A handful American adults are genetically programmed to wake up before dawn and go to sleep at 8pm – and new research suggests it may be more common than previously thought.
The routine is actually a condition called ‘advanced sleep phase’, has long been considered incredibly rare.
But according to a new study by researchers at the University of California, San Francisco, it seems to be a genetic quirk that affects one in 300 adults – which would equate to around 800,000 Americans.
Those affected have body clocks (‘circadian rhythms’) that operate earlier than most, which triggers strong releases of melatonin, the hormone which makes us sleep, in the afternoon.
While most of us start waking up earlier as we age, and many people with depression wake up at night, this phenomenon is different, the researchers explain.
Some people naturally wake up much earlier than the rest of us (file image)
Uniquely, though the rest of us relish – and require – about 40 minutes extra sleep on non-work days, advanced sleep phasers are fine with five or 10 minutes more, or no extra time at all, to still function at their peak.
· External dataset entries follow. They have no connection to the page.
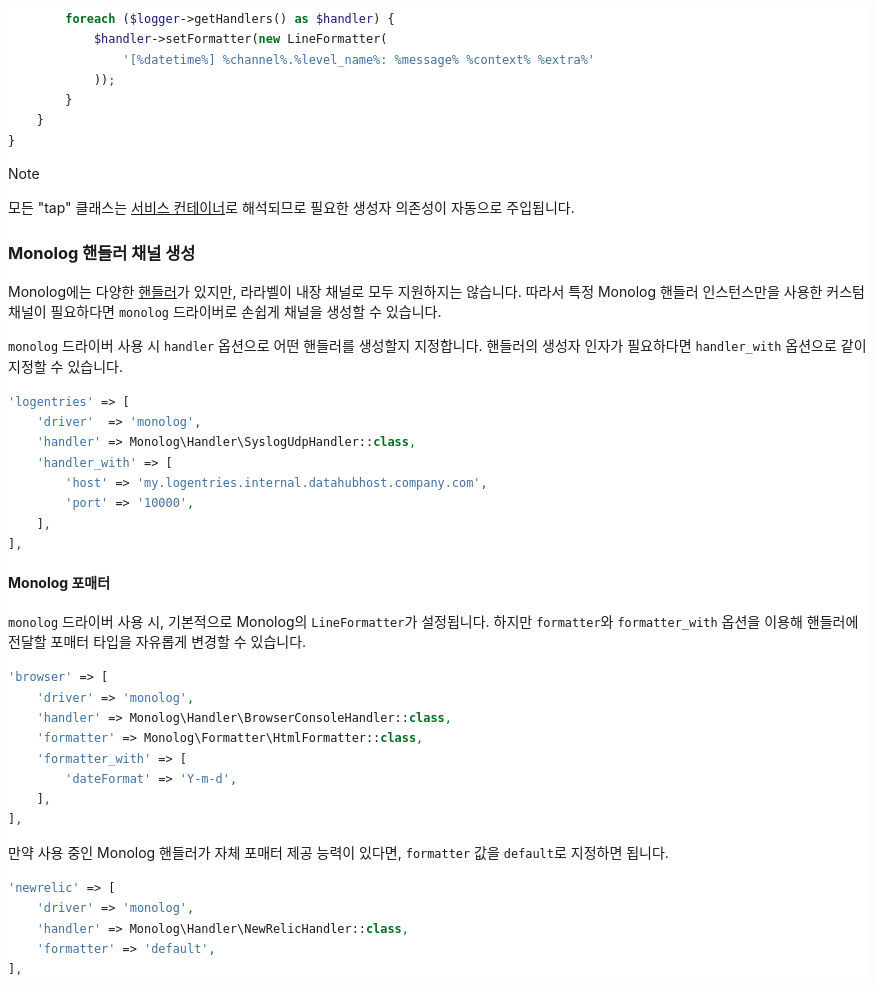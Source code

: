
 ```php
        foreach ($logger->getHandlers() as $handler) {
            $handler->setFormatter(new LineFormatter(
                '[%datetime%] %channel%.%level_name%: %message% %context% %extra%'
            ));
        }
    }
}
```

> [!NOTE]
> 모든 "tap" 클래스는 [서비스 컨테이너](/docs/12.x/container)로 해석되므로 필요한 생성자 의존성이 자동으로 주입됩니다.

<a name="creating-monolog-handler-channels"></a>
### Monolog 핸들러 채널 생성

Monolog에는 다양한 [핸들러](https://github.com/Seldaek/monolog/tree/main/src/Monolog/Handler)가 있지만, 라라벨이 내장 채널로 모두 지원하지는 않습니다. 따라서 특정 Monolog 핸들러 인스턴스만을 사용한 커스텀 채널이 필요하다면 `monolog` 드라이버로 손쉽게 채널을 생성할 수 있습니다.

`monolog` 드라이버 사용 시 `handler` 옵션으로 어떤 핸들러를 생성할지 지정합니다. 핸들러의 생성자 인자가 필요하다면 `handler_with` 옵션으로 같이 지정할 수 있습니다.

```php
'logentries' => [
    'driver'  => 'monolog',
    'handler' => Monolog\Handler\SyslogUdpHandler::class,
    'handler_with' => [
        'host' => 'my.logentries.internal.datahubhost.company.com',
        'port' => '10000',
    ],
],
```

<a name="monolog-formatters"></a>
#### Monolog 포매터

`monolog` 드라이버 사용 시, 기본적으로 Monolog의 `LineFormatter`가 설정됩니다. 하지만 `formatter`와 `formatter_with` 옵션을 이용해 핸들러에 전달할 포매터 타입을 자유롭게 변경할 수 있습니다.

```php
'browser' => [
    'driver' => 'monolog',
    'handler' => Monolog\Handler\BrowserConsoleHandler::class,
    'formatter' => Monolog\Formatter\HtmlFormatter::class,
    'formatter_with' => [
        'dateFormat' => 'Y-m-d',
    ],
],
```

만약 사용 중인 Monolog 핸들러가 자체 포매터 제공 능력이 있다면, `formatter` 값을 `default`로 지정하면 됩니다.

```php
'newrelic' => [
    'driver' => 'monolog',
    'handler' => Monolog\Handler\NewRelicHandler::class,
    'formatter' => 'default',
],
```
Their only issue is staying awake at night, which can make after-work socializing complicated.
To study the phenomenon, UCSF researcher Dr Louis Ptacek, along with colleagues at the University of Utah and the University of Wisconsin, studied 2,422 patients at a sleep disorder clinic over nine years.
That proved slightly problematic because advanced sleep phasers are unlikely to visit a clinic: though they do battle with an unusual sleep cycle, it doesn’t tend to affect their waking hours in the same way that people who sleep chronically late (i.e. up until 7am) suffer.
However, they did find 12 people who met screening criteria for advanced sleep phase, based on sleep logs, tracking the level of melatonin in their saliva, recording their brainwaves, oxygen levels in the blood, heart rates and breathing.
Four of the 12 didn’t want to be part of the study. The remaining eight made up 0.03 percent of the total number of patients – or one out of 300.
That was how the team came up with the idea that, in the general population, around one in 300 adults suffer from advanced sleep phase.
It is an imperfect measure, they concede. In reality, Dr Ptacek believes, the figure is much higher.
They found, through interviews and screenings with each of the patients, that all of the eight had relatives with the same condition.
Through genetic testing, they found that two of them had genes linked to advanced sleep phase.
‘We hope the results of this study will not only raise awareness of advanced sleep phase and familial advanced sleep phase,’ said Ptacek, ‘but also help identify the circadian clock genes and any medical conditions that they may influence.’